So valued is the right to counsel in this State (N.Y.Const., art. I, § 6), it has developed independent of its Federal counterpart (U.S.Const., 6th Amdt.). Thus, we have extended the protections afforded by our State Constitution beyond those of the Federal well before certain Federal rights were recognized (e. g., Escobedo v. Illinois, 378 U.S. 478, 84 S.Ct. 1758, 12 L.Ed.2d 977; Massiah v. United States, 377 U.S. 201, 84 S.Ct. 1199, 12 L.Ed.2d 246). For example, in People v. Di Biasi, 7 N.Y.2d 544, 549-551, 200 N.Y.S.2d 21, 24-26, 166 N.E.2d 825, 827-829, we held inadmissible statements made by an indicted defendant in a capital case who had previously retained counsel, but who when questioned neither objected to such inquiries, asked to call his lawyer or requested his lawyer to be present (see, generally, 61 Colum.L.Rev. 744; 51 Cornell L.Q. 356). People v. Waterman, 9 N.Y.2d 561, 564-566, 216 N.Y.S.2d 70, 73-75, 175 N.E.2d 445, 446-448, extended the rule of Di Biasi to all postindictment interrogation in the absence of counsel regardless of the nature of the offense and irrespective of whether the defendant had actually retained counsel at the time of the interrogation. The genesis of the rule was completed after the decisions in People v. Meyer, 11 N.Y.2d 162, 164-165, 227 N.Y.S.2d 427, 428-429, 182 N.E.2d 103, 104-105 and People v. Rodriguez, 11 N.Y.2d 279, 284, 229 N.Y.S.2d 353, 355, 183 N.E.2d 651, 652, wherein it was made clear that the right to counsel attaches after indictment or arraignment and that a formal request for counsel is unnecessary for that right to attach (see, also, People v. Robinson, 13 N.Y.2d 296, 301, 246 N.Y.S.2d 623, 625, 196 N.E.2d 261, 262; People v. Gunner, 15 N.Y.2d 226, 231-232, 257 N.Y.S.2d 924, 927-929, 205 N.E.2d 852, 854-855; People v. Friedlander, 16 N.Y.2d 248, 250, 265 N.Y.S.2d 97, 98, 212 N.E.2d 533 (application of the general rule to varying factual situations); cf. People v. Blake, 35 N.Y.2d 331, 339-340, 361 N.Y.S.2d 881, 890-891, 320 N.E.2d 625, 631-632 (right to counsel attaches upon the filing of an accusatory instrument)).

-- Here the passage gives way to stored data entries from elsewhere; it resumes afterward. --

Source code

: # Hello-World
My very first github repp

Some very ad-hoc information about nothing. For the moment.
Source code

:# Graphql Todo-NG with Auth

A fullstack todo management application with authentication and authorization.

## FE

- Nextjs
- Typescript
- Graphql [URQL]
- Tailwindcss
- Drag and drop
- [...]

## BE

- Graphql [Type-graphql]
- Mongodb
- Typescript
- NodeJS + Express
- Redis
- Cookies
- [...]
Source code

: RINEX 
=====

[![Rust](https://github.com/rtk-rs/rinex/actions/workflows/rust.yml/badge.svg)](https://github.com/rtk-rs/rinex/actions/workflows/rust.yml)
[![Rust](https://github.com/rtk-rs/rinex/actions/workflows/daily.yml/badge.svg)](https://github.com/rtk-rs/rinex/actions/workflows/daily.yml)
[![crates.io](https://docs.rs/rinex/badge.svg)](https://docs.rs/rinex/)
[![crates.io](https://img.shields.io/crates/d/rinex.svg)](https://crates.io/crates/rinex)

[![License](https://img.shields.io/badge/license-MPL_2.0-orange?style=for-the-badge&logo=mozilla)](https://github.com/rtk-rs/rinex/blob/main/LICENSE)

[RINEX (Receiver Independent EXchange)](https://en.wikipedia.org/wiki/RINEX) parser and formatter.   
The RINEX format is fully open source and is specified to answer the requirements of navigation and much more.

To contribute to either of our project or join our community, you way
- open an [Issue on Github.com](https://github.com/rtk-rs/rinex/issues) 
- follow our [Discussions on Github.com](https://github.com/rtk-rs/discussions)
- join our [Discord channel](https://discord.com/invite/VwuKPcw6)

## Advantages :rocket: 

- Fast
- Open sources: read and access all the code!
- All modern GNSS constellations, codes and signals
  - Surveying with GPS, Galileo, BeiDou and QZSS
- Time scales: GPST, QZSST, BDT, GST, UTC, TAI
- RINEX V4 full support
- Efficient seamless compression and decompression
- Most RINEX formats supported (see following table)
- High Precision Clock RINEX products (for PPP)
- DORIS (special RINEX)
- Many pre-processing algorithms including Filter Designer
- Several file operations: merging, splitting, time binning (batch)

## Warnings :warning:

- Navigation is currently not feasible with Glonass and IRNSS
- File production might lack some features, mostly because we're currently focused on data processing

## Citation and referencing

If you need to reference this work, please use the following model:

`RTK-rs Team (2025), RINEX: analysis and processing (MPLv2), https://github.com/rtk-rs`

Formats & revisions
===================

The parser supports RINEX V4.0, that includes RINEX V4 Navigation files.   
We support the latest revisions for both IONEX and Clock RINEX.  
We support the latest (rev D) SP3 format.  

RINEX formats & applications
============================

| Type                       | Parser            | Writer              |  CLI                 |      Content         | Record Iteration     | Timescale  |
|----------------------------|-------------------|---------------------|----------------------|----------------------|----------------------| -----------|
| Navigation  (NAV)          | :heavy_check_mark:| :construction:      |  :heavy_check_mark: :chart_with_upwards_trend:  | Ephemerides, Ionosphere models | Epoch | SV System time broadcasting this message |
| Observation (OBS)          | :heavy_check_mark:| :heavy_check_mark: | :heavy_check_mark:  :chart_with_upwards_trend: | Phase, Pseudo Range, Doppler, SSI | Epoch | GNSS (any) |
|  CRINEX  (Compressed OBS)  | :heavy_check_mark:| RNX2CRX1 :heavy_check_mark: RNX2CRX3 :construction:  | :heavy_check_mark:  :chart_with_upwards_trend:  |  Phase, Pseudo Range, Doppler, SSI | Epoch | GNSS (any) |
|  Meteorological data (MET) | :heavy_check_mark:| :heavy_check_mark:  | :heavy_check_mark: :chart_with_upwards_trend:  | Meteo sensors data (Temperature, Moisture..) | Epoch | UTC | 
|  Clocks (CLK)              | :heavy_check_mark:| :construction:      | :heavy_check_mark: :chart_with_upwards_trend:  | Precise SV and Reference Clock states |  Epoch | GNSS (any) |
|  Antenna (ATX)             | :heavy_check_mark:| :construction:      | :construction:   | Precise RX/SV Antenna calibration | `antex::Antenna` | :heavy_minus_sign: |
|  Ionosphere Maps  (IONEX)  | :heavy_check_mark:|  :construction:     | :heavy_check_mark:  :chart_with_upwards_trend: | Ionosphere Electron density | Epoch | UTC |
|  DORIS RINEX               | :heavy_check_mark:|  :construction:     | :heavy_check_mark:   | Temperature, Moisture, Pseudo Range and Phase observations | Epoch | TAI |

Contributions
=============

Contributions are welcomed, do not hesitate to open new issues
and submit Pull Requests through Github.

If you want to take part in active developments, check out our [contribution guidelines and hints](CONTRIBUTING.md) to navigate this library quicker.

In addition to their right to counsel aspect, these decisions vindicated an indicted or arraigned defendant's privilege against compulsory self incrimination. Absent the advice of an attorney, the average person, unschooled in legal intricacies, might very well unwittingly surrender this right when confronted with the coercive power of the State and its agents (see People v. Hobson, 39 N.Y.2d 479, 485, 384 N.Y.S.2d 419, 423, 348 N.E.2d 894, 898).

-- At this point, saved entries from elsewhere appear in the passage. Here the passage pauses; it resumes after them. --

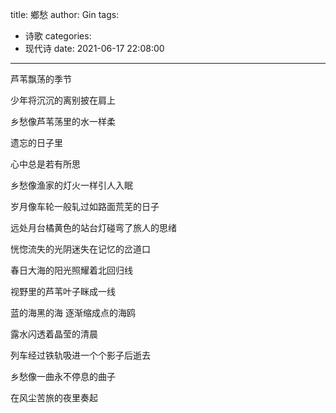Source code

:title: 鄉愁
author: Gin
tags:
  - 诗歌
categories:
  - 现代诗
date: 2021-06-17 22:08:00
---
芦苇飘荡的季节﻿

少年将沉沉的离别披在肩上﻿

乡愁像芦苇荡里的水一样柔﻿

遗忘的日子里﻿

心中总是若有所思﻿

乡愁像渔家的灯火一样引人入眠﻿

岁月像车轮一般轧过如路面荒芜的日子﻿

远处月台橘黄色的站台灯碰弯了旅人的思绪﻿

恍惚流失的光阴迷失在记忆的岔道口﻿

春日大海的阳光照耀着北回归线﻿

视野里的芦苇叶子眯成一线﻿

蓝的海黑的海 逐渐缩成点的海鸥﻿

露水闪透着晶莹的清晨﻿

列车经过铁轨吸进一个个影子后逝去﻿

乡愁像一曲永不停息的曲子﻿

在风尘苦旅的夜里奏起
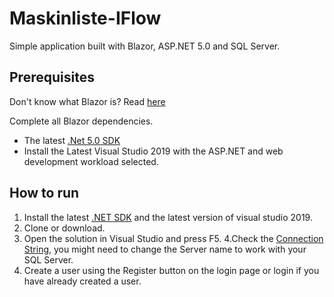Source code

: # Maskinliste-IFlow

Simple application built with Blazor, ASP.NET 5.0 and SQL Server.

## Prerequisites
Don't know what Blazor is? Read [here](https://docs.microsoft.com/en-us/aspnet/core/blazor)

Complete all Blazor dependencies.
- The latest [.Net 5.0 SDK](https://dotnet.microsoft.com/download/visual-studio-sdks)
- Install the Latest Visual Studio 2019 with the ASP.NET and web development workload selected.


## How to run
1. Install the latest [.NET SDK](https://dotnet.microsoft.com/download/visual-studio-sdks) and the latest version of visual studio 2019.
2. Clone or download.
3. Open the solution in Visual Studio and press F5.
4.Check the [Connection String](https://github.com/Litorasul/Maskinliste-IFlow/blob/main/src/Maskinliste/Maskinliste/Server/appsettings.json), you might need to change the Server name to work with your SQL Server. 
5. Create a user using the Register button on the login page or login if you have already created a user.
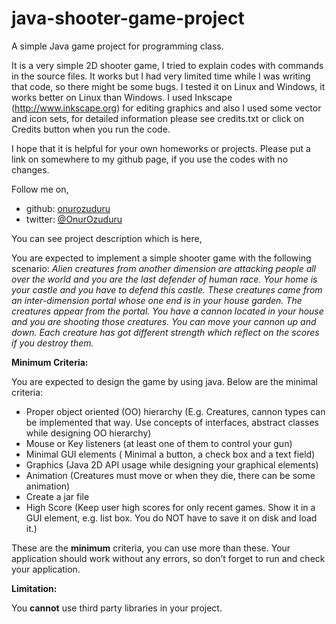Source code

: java-shooter-game-project
=========================

A simple Java game project for programming class.

It is a very simple 2D shooter game, I tried to explain codes with commands in the source files.
It works but I had very limited time while I was writing that code, so there might be some bugs.
I tested it on Linux and Windows, it works better on Linux than Windows.
I used Inkscape (http://www.inkscape.org) for editing graphics and 
also I used some vector and icon sets, for detailed information please see credits.txt or click on Credits button when you run the code.

I hope that it is helpful for your own homeworks or projects.
Please put a link on somewhere to my github page, if you use the codes with no changes.

Follow me on, 

* github: [onurozuduru](https://github.com/onurozuduru)
* twitter: [@OnurOzuduru](https://twitter.com/OnurOzuduru)


You can see project description which is here,


You are expected to implement a simple shooter game with the following scenario:
	_Alien creatures from another dimension are attacking people all over the world and you are
the last defender of human race. Your home is your castle and you have to defend this castle.
These creatures came from an inter-dimension portal whose one end is in your house garden. The
creatures appear from the portal. You have a cannon located in your house and you are shooting
those creatures. You can move your cannon up and down. Each creature has got different strength
which reflect on the scores if you destroy them._


__Minimum Criteria:__

You are expected to design the game by using java. Below are the minimal criteria:

* Proper object oriented (OO) hierarchy (E.g. Creatures, cannon types can be implemented
that way. Use concepts of interfaces, abstract classes while designing OO hierarchy)
* Mouse or Key listeners (at least one of them to control your gun)
* Minimal GUI elements ( Minimal a button, a check box and a text field)
* Graphics (Java 2D API usage while designing your graphical elements)
* Animation (Creatures must move or when they die, there can be some animation)
* Create a jar file
* High Score (Keep user high scores for only recent games. Show it in a GUI element, e.g. list
box. You do NOT have to save it on disk and load it.)


These are the __minimum__ criteria, you can use more than these. Your application should work
without any errors, so don’t forget to run and check your application.


__Limitation:__

You __cannot__ use third party libraries in your project.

However laudable the results of these cases may have been, the rules they enunciated operated in a rather haphazard fashion. For while they insisted that some formal procedure in addition to arrest be initiated, whether by indictment or arraignment, there was no remedy for purposely delayed arraignment and, consequently, there were no remedies to combat abuses in connection with prearraignment, preindictment interrogation (see Rothblatt & Rothblatt, Police Interrogation: Right to Counsel and Prompt Arraignment, 27 Brooklyn L.Rev. 24, 36-38). This problem was ameliorated by People v. Donovan, 13 N.Y.2d 148, 151-152, 243 N.Y.S.2d 841, 842-844, 193 N.E.2d 628, 629-630, Supra, and People v. Arthur, 22 N.Y.2d 325, 329, 292 N.Y.S.2d 663, 666, 239 N.E.2d 537, 539 which require suppression of any statements elicited from a criminal defendant represented by counsel unless the defendant has first waived his rights in the presence of his attorney (see, also, People v. Hobson, supra; People v. Townes, 41 N.Y.2d 97, 102-103, 390 N.Y.S.2d 893, 897-898, 359 N.E.2d 402, 405-407). Additionally, inasmuch as Di Biasi and its progeny arose prior to Escobedo, supra; Massiah, supra and Miranda, supra, they contained no discussion of the circumstances in which an indicted defendant could waive counsel.

The initial responses to this problem were inconclusive and somewhat contradictory (compare People v. Bodie, 16 N.Y.2d 275, 279, 266 N.Y.S.2d 104, 107, 213 N.E.2d 441, 443, with People v. Vella, 21 N.Y.2d 249, 251, 287 N.Y.S.2d 369, 234 N.E.2d 422; cf. State v. Green, 46 N.J. 192, 200-201, 215 A.2d 546; Commonwealth v. Frongillo, 359 Mass. 132, 268 N.E.2d 341). Later, a closely...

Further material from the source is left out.